Remember: if you see a tie on my doorknob, it means I’m taking the door to prom
Feeling tired, might convince a dragon I’m gold so I can nap for a few years in his cave while he protects me from anyone trying to find me.
him: i need some space
me: fine i’ll wait outside the bathroom door
astrology is complicated but asking someone what their sign is and then responding with “yeah, that makes total sense” is super duper easy
the most challenging thing I’ve done all week is explain to a 4 year old where he was in photos taken 7 years ago
Going to church you guys need anything
I’m Scottish and Irish, so when I asked my grandparents for stories they’d just tell me about various family feuds.
Remember when maths teachers said “you won’t have a calculator on you all the time when you’re older” well guess what, I do and I keep it in my pocket right next to my phone
Me: “I updated the employee handbook like you asked.”
Boss: “This is just a book with pics of everyone’s hands.”
Me: “Pretty cool, right?”
The worst outcome of the Kendrick Lamar/Drake beef would obviously be escalating physical violence but the second worst would be if this was all leading up to a Sprite commercial.
listed 911 as my emergency contact because, nice try, i know how emergencies work
Jane Austen is short for Jane Stonecoldsteve Austen.
Anyone: Hey, can I ask you a personal question?

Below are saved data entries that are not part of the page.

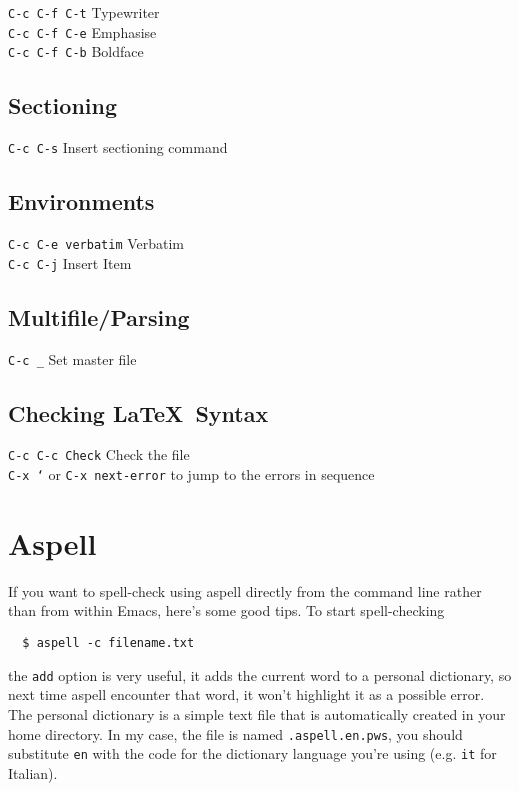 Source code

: \documentclass[a4paper,12pt]{report}
\begin{document}
\texttt{C-c C-f C-t} Typewriter \\

\texttt{C-c C-f C-e} Emphasise \\

\texttt{C-c C-f C-b} Boldface \\


\section{Sectioning}
\label{sec:sec}

\texttt{C-c C-s} Insert sectioning command\\

\section{Environments}

\texttt{C-c C-e verbatim} Verbatim \\

\texttt{C-c C-j} Insert Item\\


\section{Multifile/Parsing}
\label{sec:multi}

\texttt{C-c \_} Set master file\\


\section{Checking \LaTeX\ Syntax}

\texttt{C-c C-c Check} Check the file\\

\texttt{C-x `} or \texttt{C-x next-error} to jump to the errors in sequence \\


\chapter{Aspell}
\label{chap:aspell}

If you want to spell-check using aspell directly from the command line rather than from within Emacs, here's some good tips. To start spell-checking
\begin{verbatim}
  $ aspell -c filename.txt
\end{verbatim}
the \texttt{add} option is very useful, it adds the current word to a personal dictionary, so next time aspell encounter that word, it won't highlight it as a possible error. The personal dictionary is a simple text file that is automatically created in your home directory. In my case, the file is named \verb+.aspell.en.pws+, you should substitute \verb+en+ with the code for the dictionary language you're using (e.g. \verb+it+ for Italian).
\end{document}
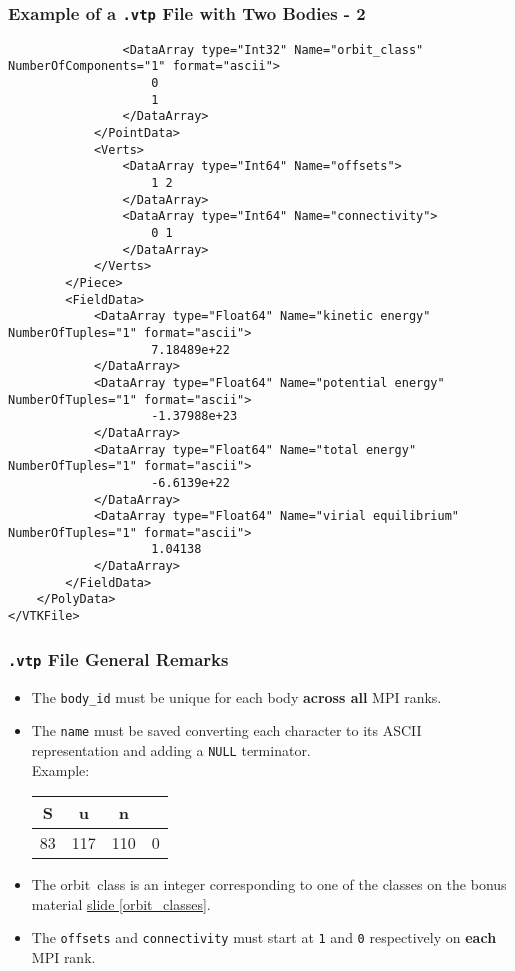 \begin{frame}[fragile]
  \frametitle{Example of a \texttt{.vtp} File with Two Bodies - 2}
  \setfontsize{5.3pt}
    \begin{verbatim}
				<DataArray type="Int32" Name="orbit_class" NumberOfComponents="1" format="ascii">
                    0
                    1
				</DataArray>
			</PointData>
			<Verts>
				<DataArray type="Int64" Name="offsets">
                    1 2 
				</DataArray>
				<DataArray type="Int64" Name="connectivity">
                    0 1 
				</DataArray>
			</Verts>
		</Piece>
		<FieldData>
			<DataArray type="Float64" Name="kinetic energy" NumberOfTuples="1" format="ascii">
                    7.18489e+22
			</DataArray>
			<DataArray type="Float64" Name="potential energy" NumberOfTuples="1" format="ascii">
                    -1.37988e+23
			</DataArray>
			<DataArray type="Float64" Name="total energy" NumberOfTuples="1" format="ascii">
                    -6.6139e+22
			</DataArray>
			<DataArray type="Float64" Name="virial equilibrium" NumberOfTuples="1" format="ascii">
                    1.04138
			</DataArray>
		</FieldData>
	</PolyData>
</VTKFile>
  \end{verbatim}
\end{frame}

\begin{frame}
    \frametitle{\texttt{.vtp} File General Remarks}
    \begin{itemize}
        \item The \texttt{body\_id} must be unique for each body \textbf{across all} MPI ranks.
        \item The \texttt{name} must be saved converting each character to its ASCII representation and adding a \texttt{NULL} terminator. \\[.25em]
        Example:\quad
        \begin{tabular}{|c|c|c|c|}
            \hline
            S & u & n & \\\hline
            83 & 117 & 110 & 0 \\\hline 
        \end{tabular}
        \item The orbit~class is an integer corresponding to one of the classes on the bonus material
        \hyperlink{orbit_classes}{slide \ref{orbit_classes}}.
        \item The \texttt{offsets} and \texttt{connectivity} must start at \texttt{1} and \texttt{0} respectively on \textbf{each} MPI rank.
    \end{itemize}
\end{frame}

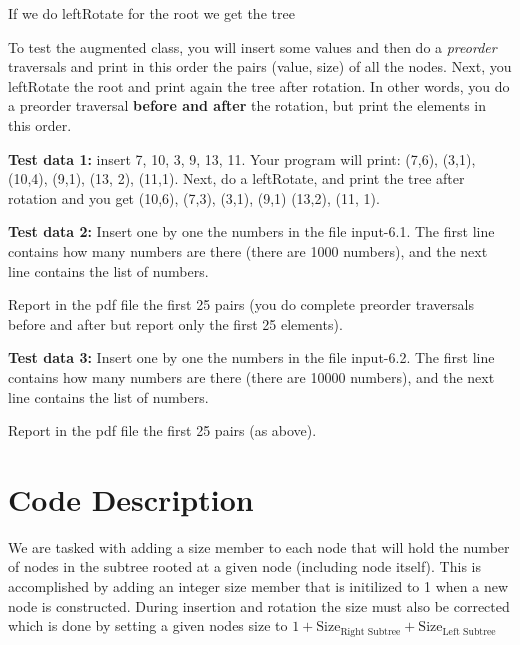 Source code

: \documentclass[11pt]{article}
\begin{document}
If we do \textsf{leftRotate} for the root we get the tree


To test the augmented class, you will insert some values and then do a \emph{preorder} traversals and print in this order  the pairs (value, size) of all the nodes. 	Next, you \textsf{leftRotate} the root and print again the tree after rotation. In other words, you do a preorder traversal \textbf{before and after} the rotation, but print the elements in this order.

\textbf{Test data 1:} insert 7, 10, 3, 9, 13, 11. Your program will print: (7,6), (3,1), (10,4), (9,1), (13, 2), (11,1).
Next, do a \textsf{leftRotate}, and print the tree after rotation and you get (10,6), (7,3), (3,1), (9,1) (13,2), (11, 1).




\textbf{Test data 2:}  Insert one by one the numbers in the file input-6.1. The first line contains how many numbers are there (there are 1000 numbers), and the next line contains the list of numbers.

Report in the pdf file the first 25 pairs (you do complete preorder traversals before and after but report only the first 25 elements).

\textbf{Test data 3:} Insert one by one the numbers in the file input-6.2. The first line contains how many numbers are there (there are 10000 numbers), and the next line contains the list of numbers.

Report in the pdf file the first 25 pairs (as above).

\pagebreak
\section*{Code Description}
    We are tasked with adding a size member to each node that will hold the number of nodes in the subtree rooted at a given node (including node itself). This is accomplished by adding an integer size member that is initilized to 1 when a new node is constructed. During insertion and rotation the size must also be corrected which is done by setting a given nodes size to  $1 + \text{Size}_\text{Right Subtree} + \text{Size}_\text{Left Subtree}$
\end{document}
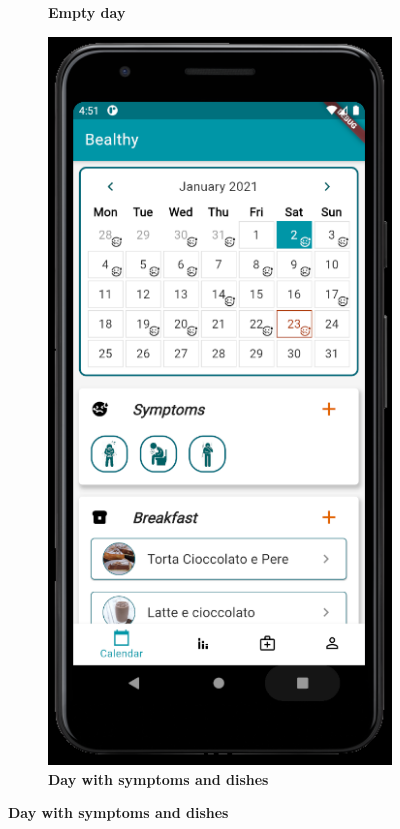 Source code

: \documentclass [12pt]{article}
\begin{document}
\begin{description}[leftmargin=1cm,rightmargin=1cm]
\begin{figure}[h!]
\begin{subfigure}[tl]{0.3\linewidth}
\caption{\textbf{Empty day}}
\end{subfigure}\hfill
\begin{subfigure}[tr]{0.3\linewidth}
\includegraphics[width=\linewidth]{HomePage2.PNG}
\caption{\textbf{Day with symptoms and dishes}}
\end{subfigure}
\hspace*{\fill}
\end{figure}


\end{description}
\end{document}
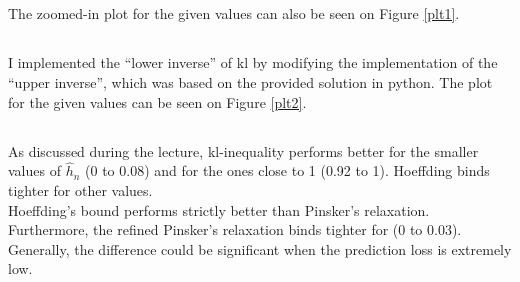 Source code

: \documentclass[a4paper]{article}
\begin{document}
\subsection{}
\label{subsec:23}
The zoomed-in plot for the given values can also be seen on Figure \ref{plt1}.

\subsection{}
\label{subsec:24}
I implemented the ``lower inverse'' of kl by modifying the implementation of the
``upper inverse'', which was based on the provided solution in
python.
The plot for the given values can be seen on Figure \ref{plt2}.

\subsection{}
\label{subsec:25}
As discussed during the lecture, kl-inequality performs better for the smaller
values of $\hat{h}_n$ (0 to 0.08) and for the ones close to 1 (0.92 to 1).
Hoeffding binds tighter for other values. \\
Hoeffding's bound performs strictly better than Pinsker's relaxation.
Furthermore, the refined Pinsker's relaxation binds tighter for (0 to 0.03).
Generally, the difference could be significant when the prediction loss is
extremely low.
\end{document}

Me: *sound of footsteps running away*
I hate when I think there’s an open parking space and then I have to run over a motorcycle.
[Wheel of Fortune]
Puzzle: _’_ L_ _E T_ S_ L_E T_E _ _ _ _LE
Contestant: “I’d like to solve the puzzle.”
Pat Sajak: “Okay.”
Contestant: “I’d like to solve the puzzle.”
Pat Sajak: “Okay.”
They say you shouldn’t eat right before bed so now I just wait until I’m in bed.